## The different possible ways to create a ChoiceDataset

Listed below:

- [From a single long format DataFrame](#from-a-single-long-format-dataframe)
- [From a single wide format DataFrame](#from-a-single-wide-format-dataframe)
- [From several DataFrames](#from-several-dataframes)
- [From several np.ndarrays](#from-several-npndarrays)

In [None]:
import os
import sys
from pathlib import Path


sys.path.append("../../")

import numpy as np
import pandas as pd

from choice_learn.data import ChoiceDataset
from choice_learn.data.storage import FeaturesStorage

We will use the CanadaMode dataset for this example. We can download it directly:

In [None]:
from choice_learn.datasets import load_modecanada

canada_df = load_modecanada(as_frame=True, add_is_public=True)
canada_df.head()

Unnamed: 0,case,alt,choice,dist,cost,ivt,ovt,freq,income,urban,noalt,is_public
1,1,train,0,83,28.25,50,66,4,45.0,0,2,1.0
2,1,car,1,83,15.77,61,0,0,45.0,0,2,0.0
3,2,train,0,83,28.25,50,66,4,25.0,0,2,1.0
4,2,car,1,83,15.77,61,0,0,25.0,0,2,0.0
5,3,train,0,83,28.25,50,66,4,70.0,0,2,1.0


Let's create a column indicating whether the considered transport alternative is individual or not transport.

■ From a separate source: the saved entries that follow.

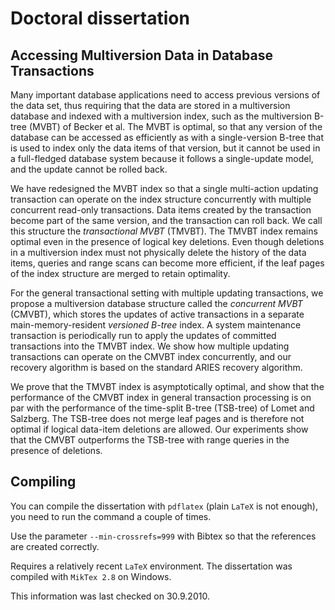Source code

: # Doctoral dissertation

## Accessing Multiversion Data in Database Transactions

Many important database applications need to access previous versions of the
data set, thus requiring that the data are stored in a multiversion database
and indexed with a multiversion index, such as the multiversion
B-tree (MVBT) of Becker et al.
The MVBT is optimal, so that any version of the database can be accessed
as efficiently as with a single-version B-tree that is used to index
only the data items of that version, but it cannot be used in a full-fledged
database system because it follows a single-update model, and the update
cannot be rolled back.

We have redesigned the MVBT index so that a single multi-action updating
transaction can operate on the index structure concurrently with multiple
concurrent read-only transactions.
Data items created by the transaction become part of the same
version, and the transaction can roll back.
We call this structure the _transactional MVBT_ (TMVBT).
The TMVBT index remains optimal even in the presence of logical key
deletions.
Even though deletions in a multiversion index must not physically
delete the history of the data items, queries and range scans
can become more efficient, if the leaf pages of the
index structure are merged to retain optimality.

For the general transactional setting with multiple updating transactions, we
propose a multiversion database structure called the _concurrent MVBT_
(CMVBT), which stores the updates of active transactions in a separate
main-memory-resident _versioned B-tree_ index.
A system maintenance transaction is periodically run to apply the updates of
committed transactions into the TMVBT index.
We show how multiple updating transactions can operate on the CMVBT
index concurrently, and our recovery algorithm is based on the standard
ARIES recovery algorithm.

We prove that the TMVBT index is asymptotically optimal, and show that the
performance of the CMVBT index in general transaction processing is
on par with the performance of the time-split B-tree (TSB-tree)
of Lomet and Salzberg.
The TSB-tree does not merge leaf pages and is therefore not optimal if
logical data-item deletions are allowed.
Our experiments show that the CMVBT outperforms the TSB-tree with
range queries in the presence of deletions.

## Compiling

You can compile the dissertation with `pdflatex` (plain `LaTeX` is not enough),
you need to run the command a couple of times.

Use the parameter `--min-crossrefs=999` with Bibtex so that the references
are created correctly.

Requires a relatively recent `LaTeX` environment. The dissertation
was compiled with `MikTex 2.8` on Windows.

This information was last checked on 30.9.2010.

### From a single long format dataframe

In [None]:
dataset = ChoiceDataset.from_single_long_df(df=canada_df,
                                       fixed_items_features_columns=["is_public"],
                                       contexts_features_columns=["dist", "income", "urban"],
                                       contexts_items_features_columns=["freq", "cost", "ivt", "ovt"],
                                       items_id_column="alt",
                                       contexts_id_column="case",
                                       choices_column="choice",
                                       # the choice columns indicates if the item is chosen (1) or not (0)
                                       choice_format="one_zero",
                                       )
print(dataset.summary())

No features_by_ids given.
%%% Summary of the dataset:
Number of items: 4
Number of choices: 4324
 Fixed Items Features:
 1 items features
 with names: (['is_public'],)


 Contexts features:
 3 context features
 with names: (['dist', 'income', 'urban'],)


 Contexts Items features:
 4 context
                 items features
 with names: (['freq', 'cost', 'ivt', 'ovt'],)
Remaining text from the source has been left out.